A hydrogencarbonate indicator (hydrogencarbonate indicator) is a type of pH indicator that is sensitive enough to show a color change as the concentration of carbon dioxide gas in an aqueous solution increases. The indicator is used in photosynthesis and respiration experiments to find out whether carbon dioxide is being liberated. It is also used to test the carbon dioxide content during gaseous exchange of organisms. When the carbon dioxide content is higher than 0.04%, the initial red colour changes to yellow as the pH becomes more acidic. If the carbon dioxide content is lower than 0.04%, it changes from red to magenta and, in relatively very low carbon dioxide concentrations, to purple. Carbon dioxide, even in the concentrations found in exhaled air, will dissolve in the indicator to form carbonic acid, a weak acid, which will lower the pH and give the characteristic colour change. A colour change to purple during photosynthesis shows a reduction in the percentage of carbon dioxide and is sometimes inferred as production of oxygen, but there is not actually any direct evidence for it.
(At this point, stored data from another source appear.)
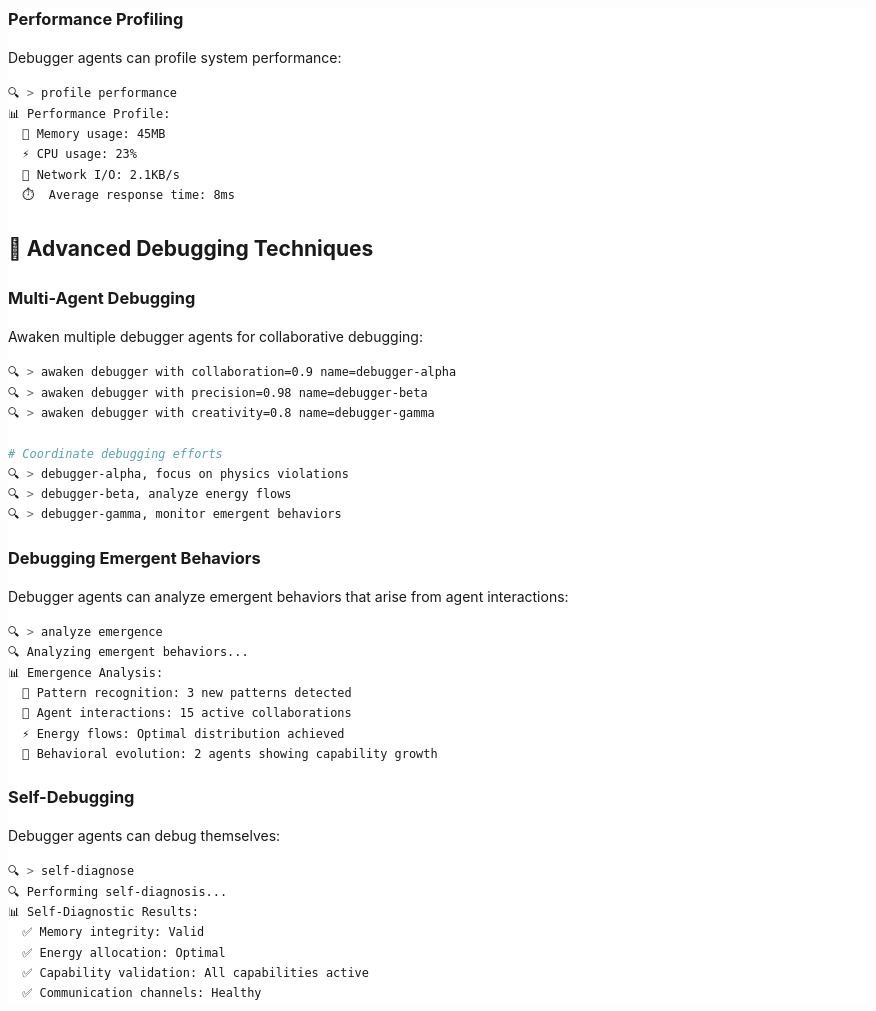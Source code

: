 ### **Performance Profiling**

Debugger agents can profile system performance:

```bash
🔍 > profile performance
📊 Performance Profile:
  🧠 Memory usage: 45MB
  ⚡ CPU usage: 23%
  🔗 Network I/O: 2.1KB/s
  ⏱️  Average response time: 8ms
```

## 🔧 **Advanced Debugging Techniques**

### **Multi-Agent Debugging**

Awaken multiple debugger agents for collaborative debugging:

```bash
🔍 > awaken debugger with collaboration=0.9 name=debugger-alpha
🔍 > awaken debugger with precision=0.98 name=debugger-beta
🔍 > awaken debugger with creativity=0.8 name=debugger-gamma

# Coordinate debugging efforts
🔍 > debugger-alpha, focus on physics violations
🔍 > debugger-beta, analyze energy flows
🔍 > debugger-gamma, monitor emergent behaviors
```

### **Debugging Emergent Behaviors**

Debugger agents can analyze emergent behaviors that arise from agent interactions:

```bash
🔍 > analyze emergence
🔍 Analyzing emergent behaviors...
📊 Emergence Analysis:
  🧠 Pattern recognition: 3 new patterns detected
  🔗 Agent interactions: 15 active collaborations
  ⚡ Energy flows: Optimal distribution achieved
  🎯 Behavioral evolution: 2 agents showing capability growth
```

### **Self-Debugging**

Debugger agents can debug themselves:

```bash
🔍 > self-diagnose
🔍 Performing self-diagnosis...
📊 Self-Diagnostic Results:
  ✅ Memory integrity: Valid
  ✅ Energy allocation: Optimal
  ✅ Capability validation: All capabilities active
  ✅ Communication channels: Healthy
```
Great care must be taken to avoid acidic or alkaline contamination of the apparatus in such experiments, since the test is not directly specific to gases like carbon dioxide.

Composition 
Two solutions are prepared separately:
 Solution A: 0.02 g of thymol blue, 0.01 g cresol red and 2 mL of ethanol
 Solution B: 0.8 g of sodium bicarbonate, 7.48 g of potassium chloride and 90 mL of water
 Mix Solution A and B and mix 9 mL of the mixed solution to 1000 mL of distilled water.
 This method to determinate the concentration of bicarbonates and carbonates is also called "Magni's method."